The game is incredibly fun while being both easy to learn and difficult to master. Unfortunately, Spider Tanks is somewhat pay-to-win. Higher rarities of a given weapon or chassis have better stats, and the highest tier ones cost more than a car. Even skins provide gameplay benefits! You can level up weapons or chasses through play, but these upgrades provide a random boost to stats while higher rarities come with ‘perfect’ upgrades built in. That said, the developers have promised a free-to-play option as well as the ability to rent expensive tanks from other players. The play-to-earn component also mitigates pay-to-win, as players can use the money they earn from gameplay to buy higher rarity tanks or items.
Investors should keep an eye out for future land sales. Rumor has it that people will be able to buy the maps on which matches are played and earn a portion of their earnings.

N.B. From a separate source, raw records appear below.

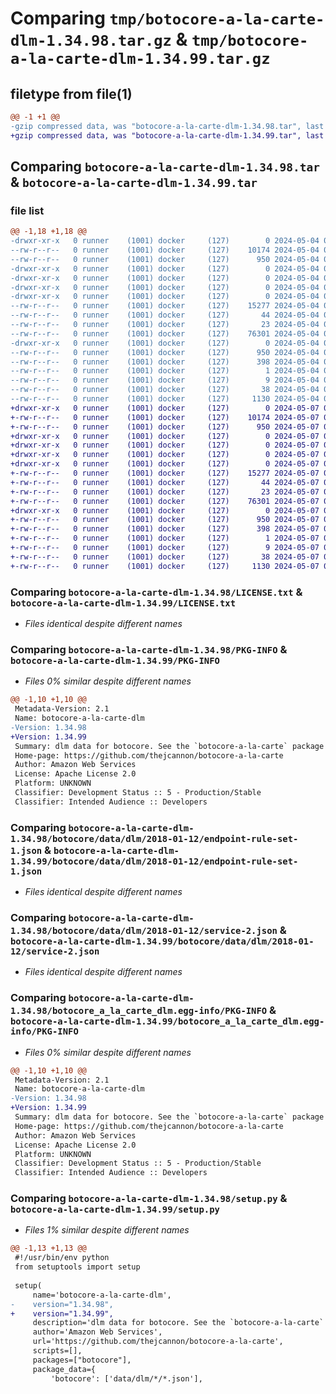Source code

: # Comparing `tmp/botocore-a-la-carte-dlm-1.34.98.tar.gz` & `tmp/botocore-a-la-carte-dlm-1.34.99.tar.gz`

## filetype from file(1)

```diff
@@ -1 +1 @@
-gzip compressed data, was "botocore-a-la-carte-dlm-1.34.98.tar", last modified: Sat May  4 01:01:27 2024, max compression
+gzip compressed data, was "botocore-a-la-carte-dlm-1.34.99.tar", last modified: Tue May  7 01:02:28 2024, max compression
```

## Comparing `botocore-a-la-carte-dlm-1.34.98.tar` & `botocore-a-la-carte-dlm-1.34.99.tar`

### file list

```diff
@@ -1,18 +1,18 @@
-drwxr-xr-x   0 runner    (1001) docker     (127)        0 2024-05-04 01:01:27.014142 botocore-a-la-carte-dlm-1.34.98/
--rw-r--r--   0 runner    (1001) docker     (127)    10174 2024-05-04 01:01:26.000000 botocore-a-la-carte-dlm-1.34.98/LICENSE.txt
--rw-r--r--   0 runner    (1001) docker     (127)      950 2024-05-04 01:01:27.014142 botocore-a-la-carte-dlm-1.34.98/PKG-INFO
-drwxr-xr-x   0 runner    (1001) docker     (127)        0 2024-05-04 01:01:27.014142 botocore-a-la-carte-dlm-1.34.98/botocore/
-drwxr-xr-x   0 runner    (1001) docker     (127)        0 2024-05-04 01:01:27.014142 botocore-a-la-carte-dlm-1.34.98/botocore/data/
-drwxr-xr-x   0 runner    (1001) docker     (127)        0 2024-05-04 01:01:27.014142 botocore-a-la-carte-dlm-1.34.98/botocore/data/dlm/
-drwxr-xr-x   0 runner    (1001) docker     (127)        0 2024-05-04 01:01:27.014142 botocore-a-la-carte-dlm-1.34.98/botocore/data/dlm/2018-01-12/
--rw-r--r--   0 runner    (1001) docker     (127)    15277 2024-05-04 01:01:11.000000 botocore-a-la-carte-dlm-1.34.98/botocore/data/dlm/2018-01-12/endpoint-rule-set-1.json
--rw-r--r--   0 runner    (1001) docker     (127)       44 2024-05-04 01:01:11.000000 botocore-a-la-carte-dlm-1.34.98/botocore/data/dlm/2018-01-12/examples-1.json
--rw-r--r--   0 runner    (1001) docker     (127)       23 2024-05-04 01:01:11.000000 botocore-a-la-carte-dlm-1.34.98/botocore/data/dlm/2018-01-12/paginators-1.json
--rw-r--r--   0 runner    (1001) docker     (127)    76301 2024-05-04 01:01:11.000000 botocore-a-la-carte-dlm-1.34.98/botocore/data/dlm/2018-01-12/service-2.json
-drwxr-xr-x   0 runner    (1001) docker     (127)        0 2024-05-04 01:01:27.014142 botocore-a-la-carte-dlm-1.34.98/botocore_a_la_carte_dlm.egg-info/
--rw-r--r--   0 runner    (1001) docker     (127)      950 2024-05-04 01:01:26.000000 botocore-a-la-carte-dlm-1.34.98/botocore_a_la_carte_dlm.egg-info/PKG-INFO
--rw-r--r--   0 runner    (1001) docker     (127)      398 2024-05-04 01:01:26.000000 botocore-a-la-carte-dlm-1.34.98/botocore_a_la_carte_dlm.egg-info/SOURCES.txt
--rw-r--r--   0 runner    (1001) docker     (127)        1 2024-05-04 01:01:26.000000 botocore-a-la-carte-dlm-1.34.98/botocore_a_la_carte_dlm.egg-info/dependency_links.txt
--rw-r--r--   0 runner    (1001) docker     (127)        9 2024-05-04 01:01:26.000000 botocore-a-la-carte-dlm-1.34.98/botocore_a_la_carte_dlm.egg-info/top_level.txt
--rw-r--r--   0 runner    (1001) docker     (127)       38 2024-05-04 01:01:27.014142 botocore-a-la-carte-dlm-1.34.98/setup.cfg
--rw-r--r--   0 runner    (1001) docker     (127)     1130 2024-05-04 01:01:26.000000 botocore-a-la-carte-dlm-1.34.98/setup.py
+drwxr-xr-x   0 runner    (1001) docker     (127)        0 2024-05-07 01:02:28.972097 botocore-a-la-carte-dlm-1.34.99/
+-rw-r--r--   0 runner    (1001) docker     (127)    10174 2024-05-07 01:02:28.000000 botocore-a-la-carte-dlm-1.34.99/LICENSE.txt
+-rw-r--r--   0 runner    (1001) docker     (127)      950 2024-05-07 01:02:28.972097 botocore-a-la-carte-dlm-1.34.99/PKG-INFO
+drwxr-xr-x   0 runner    (1001) docker     (127)        0 2024-05-07 01:02:28.968097 botocore-a-la-carte-dlm-1.34.99/botocore/
+drwxr-xr-x   0 runner    (1001) docker     (127)        0 2024-05-07 01:02:28.968097 botocore-a-la-carte-dlm-1.34.99/botocore/data/
+drwxr-xr-x   0 runner    (1001) docker     (127)        0 2024-05-07 01:02:28.968097 botocore-a-la-carte-dlm-1.34.99/botocore/data/dlm/
+drwxr-xr-x   0 runner    (1001) docker     (127)        0 2024-05-07 01:02:28.972097 botocore-a-la-carte-dlm-1.34.99/botocore/data/dlm/2018-01-12/
+-rw-r--r--   0 runner    (1001) docker     (127)    15277 2024-05-07 01:02:10.000000 botocore-a-la-carte-dlm-1.34.99/botocore/data/dlm/2018-01-12/endpoint-rule-set-1.json
+-rw-r--r--   0 runner    (1001) docker     (127)       44 2024-05-07 01:02:10.000000 botocore-a-la-carte-dlm-1.34.99/botocore/data/dlm/2018-01-12/examples-1.json
+-rw-r--r--   0 runner    (1001) docker     (127)       23 2024-05-07 01:02:10.000000 botocore-a-la-carte-dlm-1.34.99/botocore/data/dlm/2018-01-12/paginators-1.json
+-rw-r--r--   0 runner    (1001) docker     (127)    76301 2024-05-07 01:02:10.000000 botocore-a-la-carte-dlm-1.34.99/botocore/data/dlm/2018-01-12/service-2.json
+drwxr-xr-x   0 runner    (1001) docker     (127)        0 2024-05-07 01:02:28.972097 botocore-a-la-carte-dlm-1.34.99/botocore_a_la_carte_dlm.egg-info/
+-rw-r--r--   0 runner    (1001) docker     (127)      950 2024-05-07 01:02:28.000000 botocore-a-la-carte-dlm-1.34.99/botocore_a_la_carte_dlm.egg-info/PKG-INFO
+-rw-r--r--   0 runner    (1001) docker     (127)      398 2024-05-07 01:02:28.000000 botocore-a-la-carte-dlm-1.34.99/botocore_a_la_carte_dlm.egg-info/SOURCES.txt
+-rw-r--r--   0 runner    (1001) docker     (127)        1 2024-05-07 01:02:28.000000 botocore-a-la-carte-dlm-1.34.99/botocore_a_la_carte_dlm.egg-info/dependency_links.txt
+-rw-r--r--   0 runner    (1001) docker     (127)        9 2024-05-07 01:02:28.000000 botocore-a-la-carte-dlm-1.34.99/botocore_a_la_carte_dlm.egg-info/top_level.txt
+-rw-r--r--   0 runner    (1001) docker     (127)       38 2024-05-07 01:02:28.972097 botocore-a-la-carte-dlm-1.34.99/setup.cfg
+-rw-r--r--   0 runner    (1001) docker     (127)     1130 2024-05-07 01:02:28.000000 botocore-a-la-carte-dlm-1.34.99/setup.py
```

### Comparing `botocore-a-la-carte-dlm-1.34.98/LICENSE.txt` & `botocore-a-la-carte-dlm-1.34.99/LICENSE.txt`

 * *Files identical despite different names*

### Comparing `botocore-a-la-carte-dlm-1.34.98/PKG-INFO` & `botocore-a-la-carte-dlm-1.34.99/PKG-INFO`

 * *Files 0% similar despite different names*

```diff
@@ -1,10 +1,10 @@
 Metadata-Version: 2.1
 Name: botocore-a-la-carte-dlm
-Version: 1.34.98
+Version: 1.34.99
 Summary: dlm data for botocore. See the `botocore-a-la-carte` package for more info.
 Home-page: https://github.com/thejcannon/botocore-a-la-carte
 Author: Amazon Web Services
 License: Apache License 2.0
 Platform: UNKNOWN
 Classifier: Development Status :: 5 - Production/Stable
 Classifier: Intended Audience :: Developers
```

### Comparing `botocore-a-la-carte-dlm-1.34.98/botocore/data/dlm/2018-01-12/endpoint-rule-set-1.json` & `botocore-a-la-carte-dlm-1.34.99/botocore/data/dlm/2018-01-12/endpoint-rule-set-1.json`

 * *Files identical despite different names*

### Comparing `botocore-a-la-carte-dlm-1.34.98/botocore/data/dlm/2018-01-12/service-2.json` & `botocore-a-la-carte-dlm-1.34.99/botocore/data/dlm/2018-01-12/service-2.json`

 * *Files identical despite different names*

### Comparing `botocore-a-la-carte-dlm-1.34.98/botocore_a_la_carte_dlm.egg-info/PKG-INFO` & `botocore-a-la-carte-dlm-1.34.99/botocore_a_la_carte_dlm.egg-info/PKG-INFO`

 * *Files 0% similar despite different names*

```diff
@@ -1,10 +1,10 @@
 Metadata-Version: 2.1
 Name: botocore-a-la-carte-dlm
-Version: 1.34.98
+Version: 1.34.99
 Summary: dlm data for botocore. See the `botocore-a-la-carte` package for more info.
 Home-page: https://github.com/thejcannon/botocore-a-la-carte
 Author: Amazon Web Services
 License: Apache License 2.0
 Platform: UNKNOWN
 Classifier: Development Status :: 5 - Production/Stable
 Classifier: Intended Audience :: Developers
```

### Comparing `botocore-a-la-carte-dlm-1.34.98/setup.py` & `botocore-a-la-carte-dlm-1.34.99/setup.py`

 * *Files 1% similar despite different names*

```diff
@@ -1,13 +1,13 @@
 #!/usr/bin/env python
 from setuptools import setup
 
 setup(
     name='botocore-a-la-carte-dlm',
-    version="1.34.98",
+    version="1.34.99",
     description='dlm data for botocore. See the `botocore-a-la-carte` package for more info.',
     author='Amazon Web Services',
     url='https://github.com/thejcannon/botocore-a-la-carte',
     scripts=[],
     packages=["botocore"],
     package_data={
         'botocore': ['data/dlm/*/*.json'],
```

Genre: Collectable card game
Status: Closed beta – earned NFTs will reset on launch
Publisher: Horizon Blockchain Games Inc.
Skyweaver is a free-to-play CCG with surprisingly deep gameplay. In addition to the standard stats, traits, and special abilities, each unit has a single slot which can hold a spell, buff, or debuff. This makes the gameplay very interactive. For example, I often find myself trying to decide whether I want to play a creature with a powerful attached spell as soon as I can to maintain tempo, risking the loss of the spell if my opponent kills or debuffs my unit, or if I want to wait to play my unit until I also have enough mana to play the spell in the same turn. Skyweaver is unusual in the current crop of play-to-earn games in that the economy feels designed to support gameplay rather than the other way round. There is no Skyweaver coin, the market uses DAI. They don’t even sell card packs! The game will be funded by taking a cut of player-to-player card sales in the marketplace. A non-tradeable version of all cards can be unlocked through play. Players can earn tradeable silver or gold versions of cards by placing at the top of the leaderboards or winning special high-stakes Conquest matches.
Genre: CCG - Hearthstone with NFTs
Gods Unchained is Hearthstone with NFTs and play-to-earn mechanics. There are also a few minor tweaks to improve gameplay, such as taking 2+ turns to unlock more mana in the mid- and late-game. There are also one-off mythic cards that radically alter the game for exceptionally lucky or deep-pocketed collectors. Although you’ll likely want to buy cards if you get into the game, Gods Unchained is free-to-play and well worth checking out if you enjoy Hearthstone. It’s an older and well-established game but hasn’t seen an explosion of growth the same way Axie or Splinterlands have.
Genre: Casual party games
Status: Soft launch
Publisher: Mythical Games
Blankos Block Party is a casual game that feels much more focused on collectible NFTs than the other games in this list. These NFTs range from the Blankos characters themselves, to a variety of stylish and not-so-stylish clothing, accessories, and items. Play takes place in short rounds on player-designed maps. Objectives range from races, to platforming, to a classic FFA shoot-em-up. It feels a lot like Roblox or Fall Guys. What makes blankos special is that they hire well-known artists that make skins that go up in value. They’re like Funko Pops! But electronic ones, so it’s online. The music is on-point, and the game is also open-world! Players can earn NFT rewards each season by completing a variety of daily, weekly, and seasonal quests.